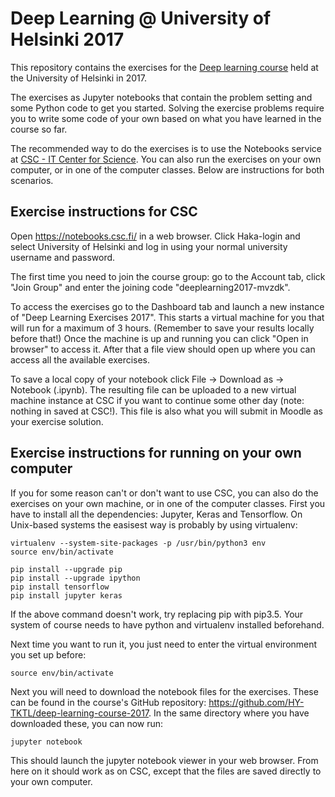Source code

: # Deep Learning @ University of Helsinki 2017

This repository contains the exercises for the [Deep learning course](https://courses.helsinki.fi/en/data20001/119209014) held at the University of Helsinki in 2017.

The exercises as Jupyter notebooks that contain the problem setting and some Python code to get you started.  Solving the exercise problems require you to write some code of your own based on what you have learned in the course so far.

The recommended way to do the exercises is to use the Notebooks service at [CSC - IT Center for Science](https://www.csc.fi/).  You can also run the exercises on your own computer, or in one of the computer classes.  Below are instructions for both scenarios.


## Exercise instructions for CSC

Open https://notebooks.csc.fi/ in a web browser.  Click Haka-login and select University of Helsinki and log in using your normal university
username and password.

The first time you need to join the course group: go to the Account tab, click "Join Group" and enter the joining code
"deeplearning2017-mvzdk".

To access the exercises go to the Dashboard tab and launch a new instance of "Deep Learning Exercises 2017".  This starts a virtual machine
for you that will run for a maximum of 3 hours.  (Remember to save your results locally before that!)  Once the machine is up and running
you can click "Open in browser" to access it.  After that a file view should open up where you can access all the available exercises.

To save a local copy of your notebook click File -> Download as -> Notebook (.ipynb).  The resulting file can be uploaded to a new virtual
machine instance at CSC if you want to continue some other day (note: nothing in saved at CSC!).  This file is also what you will submit in
Moodle as your exercise solution.


## Exercise instructions for running on your own computer

If you for some reason can't or don't want to use CSC, you can also do the exercises on your own machine, or in one of the computer classes.
First you have to install all the dependencies: Jupyter, Keras and Tensorflow.  On Unix-based systems the easisest way is probably by using
virtualenv:

    virtualenv --system-site-packages -p /usr/bin/python3 env
    source env/bin/activate

    pip install --upgrade pip
    pip install --upgrade ipython
    pip install tensorflow
    pip install jupyter keras

If the above command doesn't work, try replacing pip with pip3.5.  Your system of course needs to have python and virtualenv installed
beforehand.

Next time you want to run it, you just need to enter the virtual environment you set up before:

    source env/bin/activate

Next you will need to download the notebook files for the exercises.  These can be found in the course's GitHub repository:
<https://github.com/HY-TKTL/deep-learning-course-2017>.  In the same directory where you have downloaded these, you can now run:

    jupyter notebook

This should launch the jupyter notebook viewer in your web browser.  From here on it should work as on CSC, except that the files are saved
directly to your own computer.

◆ **Exercise instructions**: Return every line above that contains the word "will".

◆ **Answer space**:
for you that will run for a maximum of 3 hours.  (Remember to save your results locally before that!)  Once the machine is up and running
machine instance at CSC if you want to continue some other day (note: nothing in saved at CSC!).  This file is also what you will submit in
Next you will need to download the notebook files for the exercises.  These can be found in the course's GitHub repository:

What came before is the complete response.